◆ INFORMATION PROVIDED:
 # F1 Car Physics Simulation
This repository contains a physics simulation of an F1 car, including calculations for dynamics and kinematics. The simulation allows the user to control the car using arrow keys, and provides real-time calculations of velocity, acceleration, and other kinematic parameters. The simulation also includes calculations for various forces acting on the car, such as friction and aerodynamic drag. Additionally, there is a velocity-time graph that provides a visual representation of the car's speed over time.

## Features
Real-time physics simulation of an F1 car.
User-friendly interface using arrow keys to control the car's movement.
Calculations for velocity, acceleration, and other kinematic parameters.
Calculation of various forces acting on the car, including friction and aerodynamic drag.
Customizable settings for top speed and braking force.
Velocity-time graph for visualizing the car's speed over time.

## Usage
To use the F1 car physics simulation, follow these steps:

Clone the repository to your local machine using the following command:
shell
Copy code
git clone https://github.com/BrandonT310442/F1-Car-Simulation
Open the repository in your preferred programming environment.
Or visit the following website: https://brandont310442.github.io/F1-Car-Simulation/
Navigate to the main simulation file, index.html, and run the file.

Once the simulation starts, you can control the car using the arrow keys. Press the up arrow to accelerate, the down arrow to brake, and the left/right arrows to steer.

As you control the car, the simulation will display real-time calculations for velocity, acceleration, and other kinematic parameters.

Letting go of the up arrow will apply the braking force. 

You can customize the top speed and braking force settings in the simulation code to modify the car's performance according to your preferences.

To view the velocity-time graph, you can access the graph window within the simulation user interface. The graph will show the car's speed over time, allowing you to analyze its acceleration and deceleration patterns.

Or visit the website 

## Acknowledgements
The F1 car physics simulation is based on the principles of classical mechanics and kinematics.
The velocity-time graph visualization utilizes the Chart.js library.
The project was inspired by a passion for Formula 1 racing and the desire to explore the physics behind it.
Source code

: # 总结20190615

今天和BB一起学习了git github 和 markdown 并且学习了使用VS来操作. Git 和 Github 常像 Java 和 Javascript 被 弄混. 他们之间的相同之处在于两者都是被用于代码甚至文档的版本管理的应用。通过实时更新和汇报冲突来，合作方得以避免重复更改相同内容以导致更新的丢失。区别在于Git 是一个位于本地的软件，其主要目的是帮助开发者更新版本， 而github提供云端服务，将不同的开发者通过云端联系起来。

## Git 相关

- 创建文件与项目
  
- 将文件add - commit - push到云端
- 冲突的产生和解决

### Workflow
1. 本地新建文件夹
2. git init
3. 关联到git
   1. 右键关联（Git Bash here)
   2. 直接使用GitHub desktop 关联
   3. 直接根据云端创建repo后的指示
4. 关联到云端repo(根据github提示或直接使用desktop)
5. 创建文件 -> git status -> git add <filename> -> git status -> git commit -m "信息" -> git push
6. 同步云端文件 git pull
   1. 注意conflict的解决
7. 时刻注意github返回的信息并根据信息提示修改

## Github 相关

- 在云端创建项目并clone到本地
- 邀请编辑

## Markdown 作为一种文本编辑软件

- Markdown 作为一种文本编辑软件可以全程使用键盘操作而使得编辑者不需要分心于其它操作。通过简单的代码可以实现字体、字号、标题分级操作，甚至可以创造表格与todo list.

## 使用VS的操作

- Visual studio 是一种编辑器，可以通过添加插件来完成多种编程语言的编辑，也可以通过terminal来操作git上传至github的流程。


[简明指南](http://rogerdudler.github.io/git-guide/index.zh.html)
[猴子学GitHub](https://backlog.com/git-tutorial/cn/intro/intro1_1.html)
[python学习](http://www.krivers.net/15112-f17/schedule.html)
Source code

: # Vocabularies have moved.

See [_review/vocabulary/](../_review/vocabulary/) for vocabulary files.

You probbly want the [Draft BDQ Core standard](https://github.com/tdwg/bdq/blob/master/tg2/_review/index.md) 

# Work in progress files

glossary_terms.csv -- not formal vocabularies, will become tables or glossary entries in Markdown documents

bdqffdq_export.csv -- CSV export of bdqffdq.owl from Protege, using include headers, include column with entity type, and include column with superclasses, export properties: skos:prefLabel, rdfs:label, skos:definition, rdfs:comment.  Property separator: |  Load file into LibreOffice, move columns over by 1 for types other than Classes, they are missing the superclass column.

◆ WORK TASK: For each line in the data that contains the string "friction", give a copy of that line.

◆ ANSWER TO THE EXERCISE:
This repository contains a physics simulation of an F1 car, including calculations for dynamics and kinematics. The simulation allows the user to control the car using arrow keys, and provides real-time calculations of velocity, acceleration, and other kinematic parameters. The simulation also includes calculations for various forces acting on the car, such as friction and aerodynamic drag. Additionally, there is a velocity-time graph that provides a visual representation of the car's speed over time.
Calculation of various forces acting on the car, including friction and aerodynamic drag.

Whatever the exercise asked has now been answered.